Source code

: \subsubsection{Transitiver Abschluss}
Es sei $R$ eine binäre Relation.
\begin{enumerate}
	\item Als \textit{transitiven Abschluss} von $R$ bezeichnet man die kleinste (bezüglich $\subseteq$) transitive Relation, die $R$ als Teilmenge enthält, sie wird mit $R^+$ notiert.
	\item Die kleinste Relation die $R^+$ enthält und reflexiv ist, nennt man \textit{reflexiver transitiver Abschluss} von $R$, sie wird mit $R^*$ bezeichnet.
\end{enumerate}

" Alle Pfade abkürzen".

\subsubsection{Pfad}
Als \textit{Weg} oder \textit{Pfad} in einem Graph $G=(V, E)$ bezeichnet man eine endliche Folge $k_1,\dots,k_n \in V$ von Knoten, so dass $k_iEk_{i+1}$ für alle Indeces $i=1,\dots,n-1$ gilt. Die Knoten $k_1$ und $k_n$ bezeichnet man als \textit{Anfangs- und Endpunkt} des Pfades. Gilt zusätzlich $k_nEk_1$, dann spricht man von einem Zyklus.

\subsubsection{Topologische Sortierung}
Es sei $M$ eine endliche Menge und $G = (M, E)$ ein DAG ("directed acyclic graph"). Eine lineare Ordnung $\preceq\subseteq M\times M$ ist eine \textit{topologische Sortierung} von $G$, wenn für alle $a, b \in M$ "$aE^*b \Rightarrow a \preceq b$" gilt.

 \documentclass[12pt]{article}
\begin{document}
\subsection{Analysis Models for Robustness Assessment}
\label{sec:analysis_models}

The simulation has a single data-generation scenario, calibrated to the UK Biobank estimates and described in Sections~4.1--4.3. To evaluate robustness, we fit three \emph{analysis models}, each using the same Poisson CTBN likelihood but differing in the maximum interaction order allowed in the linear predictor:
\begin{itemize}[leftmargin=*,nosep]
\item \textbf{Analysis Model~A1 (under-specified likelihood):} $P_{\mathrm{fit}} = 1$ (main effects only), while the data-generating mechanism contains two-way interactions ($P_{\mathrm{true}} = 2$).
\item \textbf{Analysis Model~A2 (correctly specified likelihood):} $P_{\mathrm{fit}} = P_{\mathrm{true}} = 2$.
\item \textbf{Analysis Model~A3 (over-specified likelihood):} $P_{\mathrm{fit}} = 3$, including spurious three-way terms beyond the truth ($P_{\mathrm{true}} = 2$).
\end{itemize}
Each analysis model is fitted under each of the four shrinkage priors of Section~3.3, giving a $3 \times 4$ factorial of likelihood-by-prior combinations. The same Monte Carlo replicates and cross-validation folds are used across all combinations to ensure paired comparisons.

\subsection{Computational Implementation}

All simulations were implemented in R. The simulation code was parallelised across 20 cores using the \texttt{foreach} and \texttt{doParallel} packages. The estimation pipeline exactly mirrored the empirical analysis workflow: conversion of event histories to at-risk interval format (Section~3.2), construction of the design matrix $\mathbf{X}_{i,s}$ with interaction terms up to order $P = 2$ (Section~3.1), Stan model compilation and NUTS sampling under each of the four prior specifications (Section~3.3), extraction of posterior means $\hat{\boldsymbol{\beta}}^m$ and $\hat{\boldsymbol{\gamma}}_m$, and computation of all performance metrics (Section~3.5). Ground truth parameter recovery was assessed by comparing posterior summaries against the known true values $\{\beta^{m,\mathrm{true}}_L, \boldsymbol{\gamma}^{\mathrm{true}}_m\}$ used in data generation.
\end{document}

--- Description of the task ---
Repeat the data exactly, with every line included.

--- Finished task ---
Source code

: \subsubsection{Transitiver Abschluss}
Es sei $R$ eine binäre Relation.
\begin{enumerate}
	\item Als \textit{transitiven Abschluss} von $R$ bezeichnet man die kleinste (bezüglich $\subseteq$) transitive Relation, die $R$ als Teilmenge enthält, sie wird mit $R^+$ notiert.
	\item Die kleinste Relation die $R^+$ enthält und reflexiv ist, nennt man \textit{reflexiver transitiver Abschluss} von $R$, sie wird mit $R^*$ bezeichnet.
\end{enumerate}

" Alle Pfade abkürzen".

\subsubsection{Pfad}
Als \textit{Weg} oder \textit{Pfad} in einem Graph $G=(V, E)$ bezeichnet man eine endliche Folge $k_1,\dots,k_n \in V$ von Knoten, so dass $k_iEk_{i+1}$ für alle Indeces $i=1,\dots,n-1$ gilt. Die Knoten $k_1$ und $k_n$ bezeichnet man als \textit{Anfangs- und Endpunkt} des Pfades. Gilt zusätzlich $k_nEk_1$, dann spricht man von einem Zyklus.

\subsubsection{Topologische Sortierung}
Es sei $M$ eine endliche Menge und $G = (M, E)$ ein DAG ("directed acyclic graph"). Eine lineare Ordnung $\preceq\subseteq M\times M$ ist eine \textit{topologische Sortierung} von $G$, wenn für alle $a, b \in M$ "$aE^*b \Rightarrow a \preceq b$" gilt.

 \documentclass[12pt]{article}
\begin{document}
\subsection{Analysis Models for Robustness Assessment}
\label{sec:analysis_models}

The simulation has a single data-generation scenario, calibrated to the UK Biobank estimates and described in Sections~4.1--4.3. To evaluate robustness, we fit three \emph{analysis models}, each using the same Poisson CTBN likelihood but differing in the maximum interaction order allowed in the linear predictor:
\begin{itemize}[leftmargin=*,nosep]
\item \textbf{Analysis Model~A1 (under-specified likelihood):} $P_{\mathrm{fit}} = 1$ (main effects only), while the data-generating mechanism contains two-way interactions ($P_{\mathrm{true}} = 2$).
\item \textbf{Analysis Model~A2 (correctly specified likelihood):} $P_{\mathrm{fit}} = P_{\mathrm{true}} = 2$.
\item \textbf{Analysis Model~A3 (over-specified likelihood):} $P_{\mathrm{fit}} = 3$, including spurious three-way terms beyond the truth ($P_{\mathrm{true}} = 2$).
\end{itemize}
Each analysis model is fitted under each of the four shrinkage priors of Section~3.3, giving a $3 \times 4$ factorial of likelihood-by-prior combinations. The same Monte Carlo replicates and cross-validation folds are used across all combinations to ensure paired comparisons.

\subsection{Computational Implementation}

All simulations were implemented in R. The simulation code was parallelised across 20 cores using the \texttt{foreach} and \texttt{doParallel} packages. The estimation pipeline exactly mirrored the empirical analysis workflow: conversion of event histories to at-risk interval format (Section~3.2), construction of the design matrix $\mathbf{X}_{i,s}$ with interaction terms up to order $P = 2$ (Section~3.1), Stan model compilation and NUTS sampling under each of the four prior specifications (Section~3.3), extraction of posterior means $\hat{\boldsymbol{\beta}}^m$ and $\hat{\boldsymbol{\gamma}}_m$, and computation of all performance metrics (Section~3.5). Ground truth parameter recovery was assessed by comparing posterior summaries against the known true values $\{\beta^{m,\mathrm{true}}_L, \boldsymbol{\gamma}^{\mathrm{true}}_m\}$ used in data generation.
\end{document}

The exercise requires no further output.